Cape Town is in for a considerable period of slower house price growth - until affordability has meaningfully improved, John Loos, household and property sector strategist at FNB, told Fin24 on Tuesday.
In his view, the current trend of slowing house price growth in the Cape Town metro largely has largely been driven by some years of significant deterioration in housing affordability.
The trend of slowing house price growth has now even spread to more affordable residential areas.
At the same time, Loos says despite house price growth having slowed down, Cape Town is still the most expensive city in SA and will probably retain this position in the long term. This is despite Gauteng offering higher salaries, and due to Cape Town's geography creating a greater scarcity of land.
"House price growth in Cape Town had to slow down. When a market gets as hot as the huge house price inflation a year or two ago, you will find a certain element of speculation, of people trying to make huge capital gains," Loos told Fin24.

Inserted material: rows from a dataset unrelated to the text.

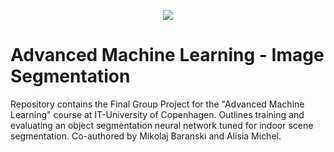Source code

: <p align="center">
    <img src="https://itu.dk/svg/itu/logo_dk.svg">
</p>

# Advanced Machine Learning - Image Segmentation
Repository contains the Final Group Project for the "Advanced Machine Learning" course at IT-University of Copenhagen. Outlines training and evaluating an object segmentation neural network tuned for indoor scene segmentation. Co-authored by Mikolaj Baranski and Alisia Michel.
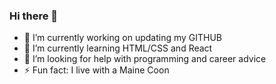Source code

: ### Hi there 👋

- 🔭 I’m currently working on updating my GITHUB 
- 🌱 I’m currently learning HTML/CSS and React
- 🤔 I’m looking for help with programming and career advice
- ⚡ Fun fact: I live with a Maine Coon
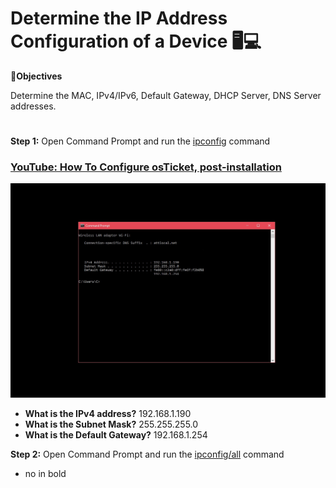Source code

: # Determine the IP Address Configuration of a Device </a>🖥️💻</h1>

🔎<b>Objectives</b>

Determine the MAC, IPv4/IPv6, Default Gateway, DHCP Server, DNS Server addresses.
<h1></h1>

<b>Step 1:</b> Open Command Prompt and run the [ipconfig](https://learn.microsoft.com/en-us/windows-server/administration/windows-commands/ipconfig) command 

### [YouTube: How To Configure osTicket, post-installation](https://www.youtube.com)

<p align="center">
<img src="Screenshot (66).jpg"/>
</p>


- <b>What is the IPv4 address?</b> 192.168.1.190
- <b>What is the Subnet Mask?</b> 255.255.255.0
- <b>What is the Default Gateway?</b> 192.168.1.254

<b>Step 2:</b> Open Command Prompt and run the [ipconfig/all](https://learn.microsoft.com/en-us/windows-server/administration/windows-commands/ipconfig) command


- no in bold
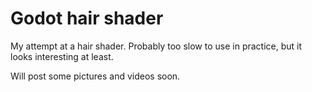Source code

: # Godot hair shader
My attempt at a hair shader. Probably too slow to use in practice, but it looks interesting at least.

Will post some pictures and videos soon.
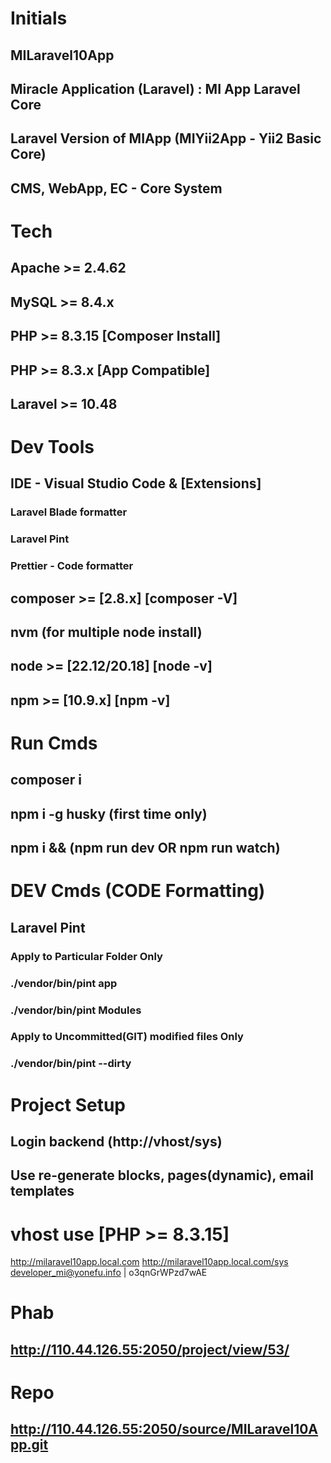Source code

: # Initials
## MILaravel10App
## Miracle Application (Laravel) : MI App Laravel Core
## Laravel Version of MIApp (MIYii2App - Yii2 Basic Core)
## CMS, WebApp, EC - Core System

# Tech
## Apache >= 2.4.62
## MySQL >= 8.4.x
## PHP >= 8.3.15 [Composer Install]
## PHP >= 8.3.x [App Compatible]
## Laravel >= 10.48

# Dev Tools
## IDE - Visual Studio Code & [Extensions]
### Laravel Blade formatter
### Laravel Pint
### Prettier - Code formatter

## composer >= [2.8.x] [composer -V]
## nvm (for multiple node install)
## node >= [22.12/20.18] [node -v]
## npm >= [10.9.x] [npm -v]

# Run Cmds
## composer i
## npm i -g husky (first time only)
## npm i && (npm run dev OR npm run watch)

# DEV Cmds (CODE Formatting)
## Laravel Pint
### Apply to Particular Folder Only
### ./vendor/bin/pint app
### ./vendor/bin/pint Modules
### Apply to Uncommitted(GIT) modified files Only
### ./vendor/bin/pint --dirty

# Project Setup
## Login backend (http://vhost/sys)
## Use re-generate blocks, pages(dynamic), email templates

# vhost use [PHP >= 8.3.15]
http://milaravel10app.local.com
http://milaravel10app.local.com/sys
developer_mi@yonefu.info | o3qnGrWPzd7wAE

# Phab
## http://110.44.126.55:2050/project/view/53/

# Repo
## http://110.44.126.55:2050/source/MILaravel10App.git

"Sellers get an idea in their heads that house price growth is massive and then - often after price growth has dropped - they still have it in their heads that their property must be worth more."

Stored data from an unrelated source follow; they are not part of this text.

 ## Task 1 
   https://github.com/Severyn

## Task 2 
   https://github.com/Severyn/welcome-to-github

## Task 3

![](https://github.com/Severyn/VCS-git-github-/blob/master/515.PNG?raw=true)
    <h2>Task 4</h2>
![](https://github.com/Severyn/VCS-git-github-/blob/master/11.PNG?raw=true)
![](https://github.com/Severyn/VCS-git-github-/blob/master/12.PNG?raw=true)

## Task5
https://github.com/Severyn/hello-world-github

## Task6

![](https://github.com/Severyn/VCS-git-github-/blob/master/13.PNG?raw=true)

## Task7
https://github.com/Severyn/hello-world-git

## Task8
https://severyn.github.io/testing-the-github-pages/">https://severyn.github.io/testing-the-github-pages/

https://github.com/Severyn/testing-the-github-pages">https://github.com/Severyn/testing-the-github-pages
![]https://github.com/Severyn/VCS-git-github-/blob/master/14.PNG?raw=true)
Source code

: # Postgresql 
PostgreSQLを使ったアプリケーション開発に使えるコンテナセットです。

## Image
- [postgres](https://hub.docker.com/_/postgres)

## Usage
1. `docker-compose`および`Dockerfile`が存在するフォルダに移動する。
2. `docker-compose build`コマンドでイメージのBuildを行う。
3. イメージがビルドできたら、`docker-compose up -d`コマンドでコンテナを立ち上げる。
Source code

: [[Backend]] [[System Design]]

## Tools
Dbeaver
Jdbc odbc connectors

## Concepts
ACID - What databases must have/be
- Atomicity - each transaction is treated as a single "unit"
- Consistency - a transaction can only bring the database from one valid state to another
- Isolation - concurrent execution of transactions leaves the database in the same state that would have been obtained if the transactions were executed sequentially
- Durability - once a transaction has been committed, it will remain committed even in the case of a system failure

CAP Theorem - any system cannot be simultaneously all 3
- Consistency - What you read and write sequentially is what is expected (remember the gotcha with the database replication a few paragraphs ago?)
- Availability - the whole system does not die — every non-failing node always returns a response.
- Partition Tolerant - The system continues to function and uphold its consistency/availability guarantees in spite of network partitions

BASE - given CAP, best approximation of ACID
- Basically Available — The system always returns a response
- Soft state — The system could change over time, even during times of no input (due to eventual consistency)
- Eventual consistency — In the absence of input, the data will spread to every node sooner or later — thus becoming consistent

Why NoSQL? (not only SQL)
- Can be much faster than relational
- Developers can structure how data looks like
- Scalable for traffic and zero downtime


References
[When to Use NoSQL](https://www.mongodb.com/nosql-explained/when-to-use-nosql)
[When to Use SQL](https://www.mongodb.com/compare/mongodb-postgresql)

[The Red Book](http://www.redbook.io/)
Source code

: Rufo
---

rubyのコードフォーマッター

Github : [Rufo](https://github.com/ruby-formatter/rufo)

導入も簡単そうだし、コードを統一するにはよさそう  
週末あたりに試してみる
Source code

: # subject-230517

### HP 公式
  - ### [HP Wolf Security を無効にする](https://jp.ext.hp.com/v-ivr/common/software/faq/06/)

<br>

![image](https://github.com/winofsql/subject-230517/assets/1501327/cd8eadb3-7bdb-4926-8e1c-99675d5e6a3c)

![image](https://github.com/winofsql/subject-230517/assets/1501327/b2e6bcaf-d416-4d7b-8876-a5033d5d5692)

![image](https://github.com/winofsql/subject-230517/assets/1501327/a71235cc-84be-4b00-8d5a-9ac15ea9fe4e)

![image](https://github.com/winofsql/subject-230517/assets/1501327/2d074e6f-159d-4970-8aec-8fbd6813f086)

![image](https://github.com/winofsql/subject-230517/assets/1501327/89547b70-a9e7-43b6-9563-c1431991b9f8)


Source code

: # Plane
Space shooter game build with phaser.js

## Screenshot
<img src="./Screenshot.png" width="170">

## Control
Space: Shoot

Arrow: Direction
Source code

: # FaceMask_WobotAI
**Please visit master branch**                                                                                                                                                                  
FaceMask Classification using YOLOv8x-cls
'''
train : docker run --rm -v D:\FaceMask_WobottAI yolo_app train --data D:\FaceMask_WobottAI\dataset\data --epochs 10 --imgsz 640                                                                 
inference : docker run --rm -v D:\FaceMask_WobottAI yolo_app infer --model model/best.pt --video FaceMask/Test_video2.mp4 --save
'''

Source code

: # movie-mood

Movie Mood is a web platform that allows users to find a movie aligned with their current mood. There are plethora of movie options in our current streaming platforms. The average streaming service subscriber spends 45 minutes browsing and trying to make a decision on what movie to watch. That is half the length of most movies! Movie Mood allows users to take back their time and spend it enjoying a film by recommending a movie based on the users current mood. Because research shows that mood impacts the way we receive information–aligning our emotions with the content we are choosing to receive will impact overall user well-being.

In the second quarter of 2018, Cape Town’s estimated average house price growth rate was 8.7% year-on-year (y/y). This was the 8th consecutive quarter of a slowing house price growth rate from a 10-year revised high of 15.4% recorded in the 2nd quarter of 2016, according to the FNB 2nd quarter 2018 City of Cape Town Sub-Regional House Price Indices.
Furthermore, 9 out of 12 sub regions in the metro have experienced slowing y/y house price growth in the second quarter of 2018.
Loos told Fin24 that the only regions in the Cape Town metro that did not show slowing house price growth were the Helderberg region (Somerset West; Strand; Gordons Bay); the suburbs just east of the CBD (Woodstock; Salt River; Pinelands); and the Cape Flats.
The most expensive sub-region - the Atlantic Seaboard - has seen average house price growth slow the most sharply off the highest base - from a revised multi-year high of 27.7% y/y in the final quarter of 2016 to 1.9% by the 2nd quarter of 2018. It now has the slowest price growth of all the regions in the metro.
The City Bowl has gone from its revised multi-year y/y growth high of 23.9% in the 2nd quarter of 2016 to 9.7% by the 2nd quarter of 2018.
The Southern Suburbs - also regarded as one of the three most expensive sub-regions in the city - saw further slowdown from 8.6% in the prior quarter to 7.4% in the 2nd quarter of 2018. This is after it reached a multi-year high of 15.9% in the 2nd quarter of 2015.
The Western Seaboard sub-region (including Blouberg, Milnerton and Melkbosstrand) saw a slowing in y/y price growth - from 14.3% in the 3rd quarter of 2017 to 10.2% by the 2nd quarter of 2018.
The sub-region around Bellville and Parow in the northern suburbs saw price growth slow from 11.9% y/y in the final quarter of 2017 to 11.2% in the 2nd quarter of 2018.
The Durbanville-Kraaifontein-Brackenfell sub-region also started to slow slightly, from 10.1% growth in the 1st quarter of 2018 to 9.9% in the 2nd quarter.
Loos believes the drought may have had some cooling impact on the Cape Town housing market, due to its negative impact on the Western Cape economy, but he does not see the recent rains in the Cape reversing the slowing down trend in the near-term.
"My view has always been that, with or without the drought, house price growth in Cape Town would cool off. It is unrealistic to expect house prices to continue growing at the pace they did," Loos told Fin24.
"It is about affordability. Ultimately house prices just become too expensive as it outgrows salaries and making even some 'aspirant migrants' think twice."
The FNB Estate Agent Survey shows that first time home buyers have battled to enter Cape Town’s housing market in recent years. The level of first time buying in the region (8.57%) is already significantly lower than in other metros in the country.
"This slowing may also be in part due to poor home affordability in Cape Town, with other major coastal regions in South Africa offering many more affordable alternatives for aspirant 'semi-grants' to the coast from inland regions such as Gauteng," said Loos.
"We remain of the opinion that Cape Town’s house price growth will continue to slow in the near term and move into a lengthy 'benign' period in line with the broader SA housing market, while incomes in the region gradually catch up with prices."